▶ _What the task requires_: For the listing below, return the line containing "As properly pointed", the line containing "many of the", and all lines in between, exactly as written and nothing else.

=== Section Start ===

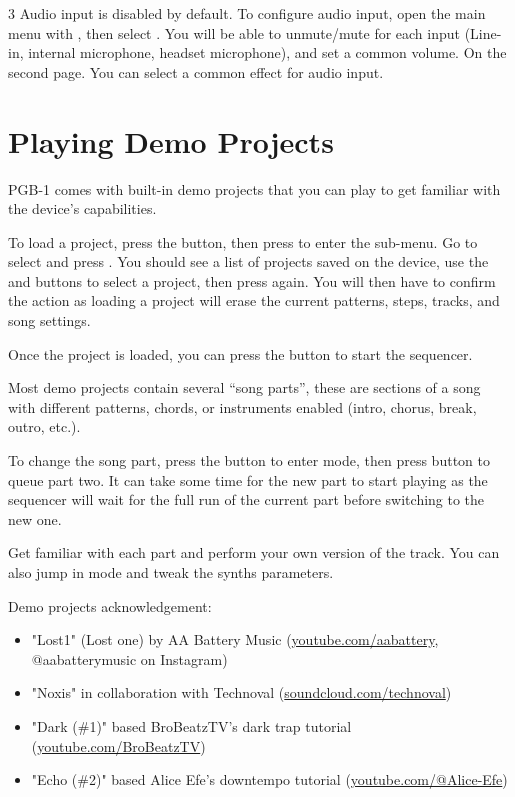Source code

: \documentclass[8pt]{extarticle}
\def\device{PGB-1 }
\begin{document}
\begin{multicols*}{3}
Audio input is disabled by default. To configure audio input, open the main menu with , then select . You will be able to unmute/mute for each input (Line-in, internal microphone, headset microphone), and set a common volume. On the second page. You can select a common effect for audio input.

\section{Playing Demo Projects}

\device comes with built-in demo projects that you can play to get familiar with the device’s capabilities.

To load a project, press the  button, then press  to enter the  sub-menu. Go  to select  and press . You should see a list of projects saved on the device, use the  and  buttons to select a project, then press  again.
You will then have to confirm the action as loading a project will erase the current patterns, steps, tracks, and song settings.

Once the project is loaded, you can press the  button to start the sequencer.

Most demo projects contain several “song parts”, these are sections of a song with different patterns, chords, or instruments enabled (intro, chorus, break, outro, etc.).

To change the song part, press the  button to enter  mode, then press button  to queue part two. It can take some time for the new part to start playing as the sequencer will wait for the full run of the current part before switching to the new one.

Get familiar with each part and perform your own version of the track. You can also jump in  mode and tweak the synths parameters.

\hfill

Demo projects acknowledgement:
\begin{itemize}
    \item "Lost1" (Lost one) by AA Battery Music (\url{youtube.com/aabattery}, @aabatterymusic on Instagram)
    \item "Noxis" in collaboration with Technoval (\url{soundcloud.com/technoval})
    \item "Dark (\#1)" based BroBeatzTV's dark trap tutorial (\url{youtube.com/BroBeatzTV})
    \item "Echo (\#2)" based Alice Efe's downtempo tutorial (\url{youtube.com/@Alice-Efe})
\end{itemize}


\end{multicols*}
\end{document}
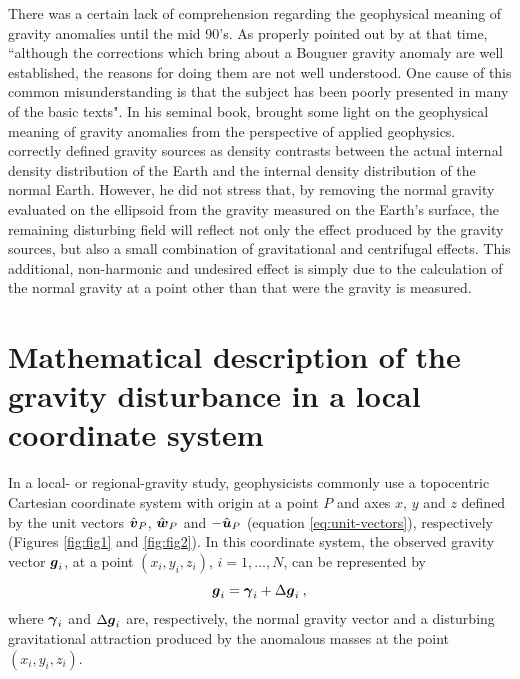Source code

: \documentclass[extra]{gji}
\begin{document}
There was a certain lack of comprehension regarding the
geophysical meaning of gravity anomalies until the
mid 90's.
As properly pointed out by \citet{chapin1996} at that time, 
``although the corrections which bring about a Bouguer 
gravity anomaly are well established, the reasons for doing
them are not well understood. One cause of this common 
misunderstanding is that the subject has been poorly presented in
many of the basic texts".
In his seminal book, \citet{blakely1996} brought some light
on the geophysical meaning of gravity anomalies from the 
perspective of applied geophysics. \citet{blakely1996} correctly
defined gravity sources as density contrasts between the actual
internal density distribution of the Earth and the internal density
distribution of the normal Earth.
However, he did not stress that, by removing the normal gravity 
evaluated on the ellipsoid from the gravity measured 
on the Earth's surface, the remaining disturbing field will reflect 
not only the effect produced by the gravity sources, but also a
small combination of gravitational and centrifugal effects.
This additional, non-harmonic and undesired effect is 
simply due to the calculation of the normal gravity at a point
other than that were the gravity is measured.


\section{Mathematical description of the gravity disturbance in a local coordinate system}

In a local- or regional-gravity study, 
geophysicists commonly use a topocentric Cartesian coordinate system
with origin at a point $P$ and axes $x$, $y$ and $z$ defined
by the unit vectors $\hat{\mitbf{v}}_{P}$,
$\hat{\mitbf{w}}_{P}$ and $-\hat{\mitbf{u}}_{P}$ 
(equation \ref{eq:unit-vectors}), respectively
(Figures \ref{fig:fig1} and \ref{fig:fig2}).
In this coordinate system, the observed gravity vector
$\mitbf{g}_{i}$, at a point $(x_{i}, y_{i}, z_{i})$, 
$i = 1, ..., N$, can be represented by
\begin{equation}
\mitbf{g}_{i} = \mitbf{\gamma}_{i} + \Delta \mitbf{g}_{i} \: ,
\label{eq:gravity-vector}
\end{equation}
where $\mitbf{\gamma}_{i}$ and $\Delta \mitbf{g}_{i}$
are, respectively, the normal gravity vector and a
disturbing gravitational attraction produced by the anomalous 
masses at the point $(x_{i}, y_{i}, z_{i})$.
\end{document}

=== Section End ===
=== Section Start ===

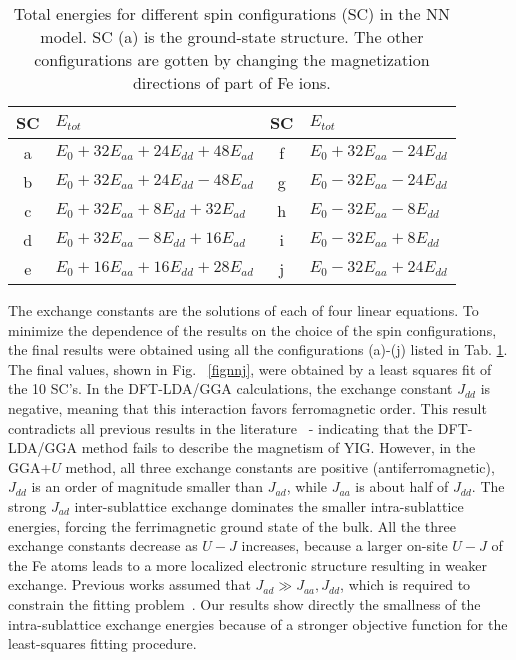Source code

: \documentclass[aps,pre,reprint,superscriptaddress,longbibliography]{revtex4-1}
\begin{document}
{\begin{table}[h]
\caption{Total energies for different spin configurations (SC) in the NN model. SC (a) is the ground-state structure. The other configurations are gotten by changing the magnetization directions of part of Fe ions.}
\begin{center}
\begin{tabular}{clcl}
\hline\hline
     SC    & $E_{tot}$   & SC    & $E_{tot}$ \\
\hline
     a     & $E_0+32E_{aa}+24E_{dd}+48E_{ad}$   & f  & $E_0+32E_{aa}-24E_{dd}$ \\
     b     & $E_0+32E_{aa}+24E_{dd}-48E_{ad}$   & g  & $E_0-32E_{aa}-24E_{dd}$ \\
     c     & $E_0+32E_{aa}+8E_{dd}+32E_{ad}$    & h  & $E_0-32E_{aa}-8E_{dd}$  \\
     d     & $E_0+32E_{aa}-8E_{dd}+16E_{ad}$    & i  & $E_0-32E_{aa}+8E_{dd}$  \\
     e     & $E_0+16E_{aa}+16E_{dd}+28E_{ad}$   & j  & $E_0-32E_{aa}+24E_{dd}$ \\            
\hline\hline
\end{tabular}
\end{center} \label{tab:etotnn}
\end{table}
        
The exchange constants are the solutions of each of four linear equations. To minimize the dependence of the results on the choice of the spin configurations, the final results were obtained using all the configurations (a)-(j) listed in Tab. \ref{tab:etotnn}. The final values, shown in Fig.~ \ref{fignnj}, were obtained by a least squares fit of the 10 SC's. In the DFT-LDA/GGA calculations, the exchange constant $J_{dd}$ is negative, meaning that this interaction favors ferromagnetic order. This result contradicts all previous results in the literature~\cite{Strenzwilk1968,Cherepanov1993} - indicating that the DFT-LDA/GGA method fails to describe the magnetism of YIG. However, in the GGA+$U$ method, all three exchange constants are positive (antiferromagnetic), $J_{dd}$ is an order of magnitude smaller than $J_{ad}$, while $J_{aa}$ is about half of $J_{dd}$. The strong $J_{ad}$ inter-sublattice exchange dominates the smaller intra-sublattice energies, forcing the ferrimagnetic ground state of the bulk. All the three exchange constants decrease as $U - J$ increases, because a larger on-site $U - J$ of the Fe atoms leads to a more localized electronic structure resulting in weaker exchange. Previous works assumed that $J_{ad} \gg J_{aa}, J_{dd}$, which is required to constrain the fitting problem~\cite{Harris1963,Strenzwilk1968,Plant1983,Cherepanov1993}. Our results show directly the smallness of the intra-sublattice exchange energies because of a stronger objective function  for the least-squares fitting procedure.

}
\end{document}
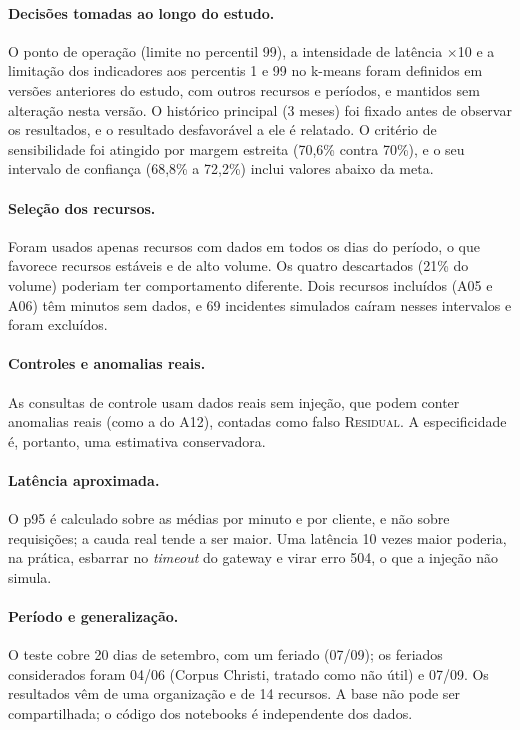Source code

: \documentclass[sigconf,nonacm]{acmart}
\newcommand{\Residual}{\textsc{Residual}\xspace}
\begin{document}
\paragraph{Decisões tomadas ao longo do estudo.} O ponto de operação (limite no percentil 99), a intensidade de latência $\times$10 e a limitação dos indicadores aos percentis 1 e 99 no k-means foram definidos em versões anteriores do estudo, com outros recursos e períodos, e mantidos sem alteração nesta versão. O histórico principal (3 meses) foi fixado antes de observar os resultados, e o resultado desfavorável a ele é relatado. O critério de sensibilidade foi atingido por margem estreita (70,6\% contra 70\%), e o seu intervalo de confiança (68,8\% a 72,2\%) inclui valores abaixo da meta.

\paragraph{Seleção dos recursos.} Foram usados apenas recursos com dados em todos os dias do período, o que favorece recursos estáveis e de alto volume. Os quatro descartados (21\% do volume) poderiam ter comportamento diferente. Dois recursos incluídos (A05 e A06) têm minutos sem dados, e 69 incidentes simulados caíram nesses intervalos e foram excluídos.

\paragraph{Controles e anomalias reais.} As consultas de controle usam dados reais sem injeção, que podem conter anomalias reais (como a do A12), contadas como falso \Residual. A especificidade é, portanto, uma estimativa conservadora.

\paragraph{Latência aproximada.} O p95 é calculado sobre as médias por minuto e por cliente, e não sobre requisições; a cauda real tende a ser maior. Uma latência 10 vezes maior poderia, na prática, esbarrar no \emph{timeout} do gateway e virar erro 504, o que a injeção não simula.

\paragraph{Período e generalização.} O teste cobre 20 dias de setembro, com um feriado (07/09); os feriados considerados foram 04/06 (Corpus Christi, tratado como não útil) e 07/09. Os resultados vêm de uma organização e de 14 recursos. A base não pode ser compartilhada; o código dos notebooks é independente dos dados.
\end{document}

=== Section End ===
=== Section Start ===

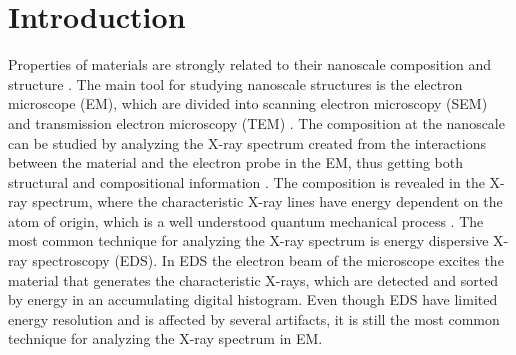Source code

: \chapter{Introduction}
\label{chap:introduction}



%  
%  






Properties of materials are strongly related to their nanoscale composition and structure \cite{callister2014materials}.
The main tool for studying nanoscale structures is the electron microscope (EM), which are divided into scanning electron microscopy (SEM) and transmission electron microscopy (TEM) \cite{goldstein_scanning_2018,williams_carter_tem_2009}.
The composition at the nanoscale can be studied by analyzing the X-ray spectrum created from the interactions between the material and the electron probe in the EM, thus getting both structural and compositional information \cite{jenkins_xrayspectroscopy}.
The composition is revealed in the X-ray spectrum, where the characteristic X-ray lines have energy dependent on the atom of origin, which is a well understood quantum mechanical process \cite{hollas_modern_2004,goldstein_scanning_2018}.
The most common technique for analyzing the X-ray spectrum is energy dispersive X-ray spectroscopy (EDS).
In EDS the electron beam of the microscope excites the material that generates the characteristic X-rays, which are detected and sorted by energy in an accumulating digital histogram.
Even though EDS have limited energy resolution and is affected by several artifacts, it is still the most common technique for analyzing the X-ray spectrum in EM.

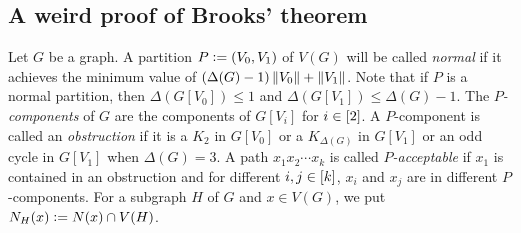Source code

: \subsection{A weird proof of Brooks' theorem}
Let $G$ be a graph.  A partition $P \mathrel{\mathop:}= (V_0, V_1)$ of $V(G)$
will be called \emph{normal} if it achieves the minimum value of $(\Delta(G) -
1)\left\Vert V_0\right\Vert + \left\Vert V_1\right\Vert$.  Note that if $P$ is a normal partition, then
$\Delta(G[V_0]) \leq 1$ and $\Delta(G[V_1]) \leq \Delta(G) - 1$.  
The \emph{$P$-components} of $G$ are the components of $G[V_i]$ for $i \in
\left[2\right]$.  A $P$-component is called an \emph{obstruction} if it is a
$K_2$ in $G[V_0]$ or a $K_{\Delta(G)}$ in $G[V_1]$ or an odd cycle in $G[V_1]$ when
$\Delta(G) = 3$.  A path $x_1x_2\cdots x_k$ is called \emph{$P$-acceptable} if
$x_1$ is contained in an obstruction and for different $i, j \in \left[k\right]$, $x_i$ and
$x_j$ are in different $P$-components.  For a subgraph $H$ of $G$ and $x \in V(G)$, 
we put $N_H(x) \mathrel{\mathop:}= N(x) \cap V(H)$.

=== Section End ===

▶ _Result of this task_:
As properly pointed out by \citet{chapin1996} at that time, 
``although the corrections which bring about a Bouguer 
gravity anomaly are well established, the reasons for doing
them are not well understood. One cause of this common 
misunderstanding is that the subject has been poorly presented in
many of the basic texts".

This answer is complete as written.